** GIVEN RECORDS follows **

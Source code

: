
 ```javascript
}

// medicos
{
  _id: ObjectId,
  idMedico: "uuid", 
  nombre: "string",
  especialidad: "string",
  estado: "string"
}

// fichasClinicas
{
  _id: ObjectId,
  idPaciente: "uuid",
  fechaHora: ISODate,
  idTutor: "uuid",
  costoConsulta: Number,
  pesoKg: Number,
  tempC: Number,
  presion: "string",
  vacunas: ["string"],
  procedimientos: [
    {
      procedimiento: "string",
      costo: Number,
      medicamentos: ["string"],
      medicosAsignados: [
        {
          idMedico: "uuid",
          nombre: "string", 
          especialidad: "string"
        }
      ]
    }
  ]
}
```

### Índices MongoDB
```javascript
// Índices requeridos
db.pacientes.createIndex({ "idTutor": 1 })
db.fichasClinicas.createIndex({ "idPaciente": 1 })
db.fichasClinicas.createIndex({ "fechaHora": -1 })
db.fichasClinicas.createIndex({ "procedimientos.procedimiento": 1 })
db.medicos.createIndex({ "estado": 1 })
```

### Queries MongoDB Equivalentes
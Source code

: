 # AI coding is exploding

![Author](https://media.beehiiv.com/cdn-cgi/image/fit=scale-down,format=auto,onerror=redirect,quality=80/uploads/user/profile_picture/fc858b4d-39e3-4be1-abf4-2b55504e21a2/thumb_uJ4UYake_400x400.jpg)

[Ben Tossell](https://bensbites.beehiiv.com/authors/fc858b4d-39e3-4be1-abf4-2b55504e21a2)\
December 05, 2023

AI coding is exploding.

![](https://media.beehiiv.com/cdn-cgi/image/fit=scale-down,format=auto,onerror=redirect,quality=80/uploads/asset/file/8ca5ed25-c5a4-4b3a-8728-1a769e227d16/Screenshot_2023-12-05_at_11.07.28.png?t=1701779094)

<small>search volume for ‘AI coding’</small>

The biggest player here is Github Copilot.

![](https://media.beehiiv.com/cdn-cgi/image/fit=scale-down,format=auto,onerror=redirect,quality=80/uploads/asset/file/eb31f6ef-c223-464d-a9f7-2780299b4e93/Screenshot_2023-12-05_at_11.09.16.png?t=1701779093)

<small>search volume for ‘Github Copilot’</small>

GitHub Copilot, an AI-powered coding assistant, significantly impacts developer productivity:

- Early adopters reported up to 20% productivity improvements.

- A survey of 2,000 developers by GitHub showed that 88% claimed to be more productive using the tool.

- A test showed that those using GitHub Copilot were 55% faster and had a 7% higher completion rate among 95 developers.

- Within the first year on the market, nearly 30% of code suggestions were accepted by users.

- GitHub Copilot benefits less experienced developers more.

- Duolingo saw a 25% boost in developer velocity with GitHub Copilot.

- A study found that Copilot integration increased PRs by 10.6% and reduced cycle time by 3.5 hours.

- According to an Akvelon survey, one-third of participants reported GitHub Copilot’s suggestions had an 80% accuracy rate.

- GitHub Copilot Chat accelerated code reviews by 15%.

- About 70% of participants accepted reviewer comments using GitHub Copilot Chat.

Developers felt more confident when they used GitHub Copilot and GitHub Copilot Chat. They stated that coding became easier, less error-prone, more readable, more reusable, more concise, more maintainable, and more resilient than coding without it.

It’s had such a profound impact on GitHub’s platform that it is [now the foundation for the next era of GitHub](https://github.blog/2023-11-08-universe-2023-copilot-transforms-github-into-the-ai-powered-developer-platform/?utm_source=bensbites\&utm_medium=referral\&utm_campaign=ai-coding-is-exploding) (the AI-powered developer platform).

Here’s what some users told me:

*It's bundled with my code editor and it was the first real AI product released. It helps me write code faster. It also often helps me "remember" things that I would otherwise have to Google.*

** End of GIVEN RECORDS **

Please copy every line of the records above in which "productivity" appears.

ANSWER SPACE:
GitHub Copilot, an AI-powered coding assistant, significantly impacts developer productivity:
- Early adopters reported up to 20% productivity improvements.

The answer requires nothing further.